Patients from the PARADIGM-HF trial comparing sacubitril/valsartan (Entresto, Novartis), a neprilysin inhibitor/angiotensin receptor blocker, with the ACE inhibitor enalapril completed the HF-specific Kansas City Cardiomyopathy Questionnaire (KCCQ) at randomization and at 4-month, 8-month and 1-year visits.

Eldrin F. Lewis

Of the 6,981 patients from PARADIGM-HF who completed the KCCQ at baseline and at 8 months, 4.4% (n = 305) were hospitalized for HF. Patients from both treatment groups not hospitalized for HF showed modest improvements in KCCQ scores (sacubitril/valsartan group, +1.22; enalapril group, +0.6).

Patients hospitalized for HF within 8 months of randomization had significantly decreased KCCQ scores at 8 months.

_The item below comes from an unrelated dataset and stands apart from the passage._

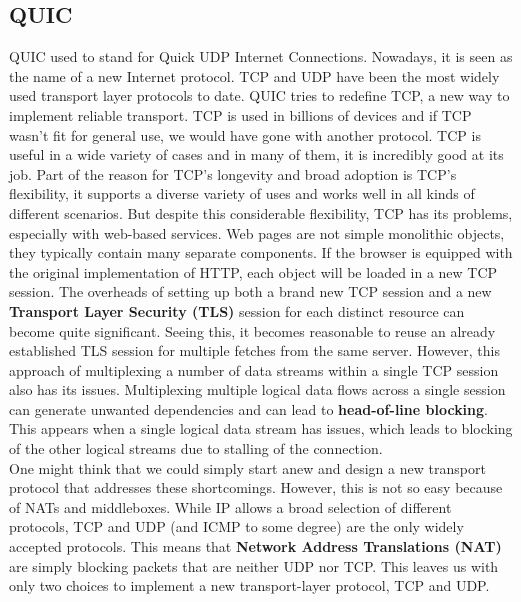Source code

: \subsection{QUIC}
QUIC used to stand for Quick UDP Internet Connections. Nowadays, it is seen as the name of a new Internet protocol. TCP and UDP have been the most widely used transport layer protocols to date. QUIC tries to redefine TCP, a new way to implement reliable transport. TCP is used in billions of devices and if TCP wasn't fit for general use, we would have gone with another protocol. TCP is useful in a wide variety of cases and in many of them, it is incredibly good at its job. Part of the reason for TCP's longevity and broad adoption is TCP's flexibility, it supports a diverse variety of uses and works well in all kinds of different scenarios. But despite this considerable flexibility, TCP has its problems, especially with web-based services. Web pages are not simple monolithic objects, they typically contain many separate components. If the browser is equipped with the original implementation of HTTP, each object will be loaded in a new TCP session. The overheads of setting up both a brand new TCP session and a new \textbf{Transport Layer Security (TLS)} session for each distinct resource can become quite significant. Seeing this, it becomes reasonable to reuse an already established TLS session for multiple fetches from the same server. However, this approach of multiplexing a number of data streams within a single TCP session also has its issues. Multiplexing multiple logical data flows across a single session can generate unwanted dependencies and can lead to \textbf{head-of-line blocking}. This appears when a single logical data stream has issues, which leads to blocking of the other logical streams due to stalling of the connection. \vspace{.3cm}\\

One might think that we could simply start anew and design a new transport protocol that addresses these shortcomings. However, this is not so easy because of NATs and middleboxes. While IP allows a broad selection of different protocols, TCP and UDP (and ICMP to some degree) are the only widely accepted protocols. This means that \textbf{Network Address Translations (NAT)} are simply blocking packets that are neither UDP nor TCP. This leaves us with only two choices to implement a new transport-layer protocol, TCP and UDP.\vspace{.3cm}\\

When compared with the enalapril group, patients assigned sacubitril/valsartan had less pronounced decline in KCCQ overall summary scores (–5.11 vs. –11.37l; P = .003), Lewis and colleagues found.

“The proposed mechanism of action would be the neprilysin inhibitor component, which causes the body to produce its natural endogenous B-type natriuretic peptide,” Lewis told Cardiology Today. “We are trying to understand whether this is something that would be reproducible in other trials.”

Because symptoms and quality of life are important for patients with HF, and both decline after hospitalization, “we should look carefully at these patients who survive a hospitalization for HF to try to understand strategies we can use to improve their quality of life over time,” he said in an interview.

Also, he said, patients with HF whose quality of life declines outside the hospital are at increased risk for hospitalization of death, so “we should think carefully about measuring quality of life routinely in clinical practice.”

In another post-hoc analysis of PARADIGM-HF, Lewis and colleagues found that patients from either group who had a decline of at least 5% in KCCQ clinical summary score between baseline and 4 months had a 24% elevated risk for CV death (P = .009) and a 28% elevated risk for HF hospitalization (P = .004).

“These analyses suggest that sacubitril/valsartan may help mitigate the impact of HF hospitalization on a patient’s health-related quality of life and make a strong case for it as part of optimal treatment of HF with reduced ejection fraction,” Lewis said in a press release. – by Dave Quaile and Erik Swain

References:

Lewis EF, et al. Poster 064. Presented at: Heart Failure Society of America Scientific Assembly; Sept. 17-20, 2016; Orlando, Fla.

Lewis EF, et al. J Card Fail. 2016;doi:10.1016/j.cardfail.2016.06.293.

Disclosure: Lewis reports consulting for Novartis and receiving research funding from Amgen, Novartis and Sanofi.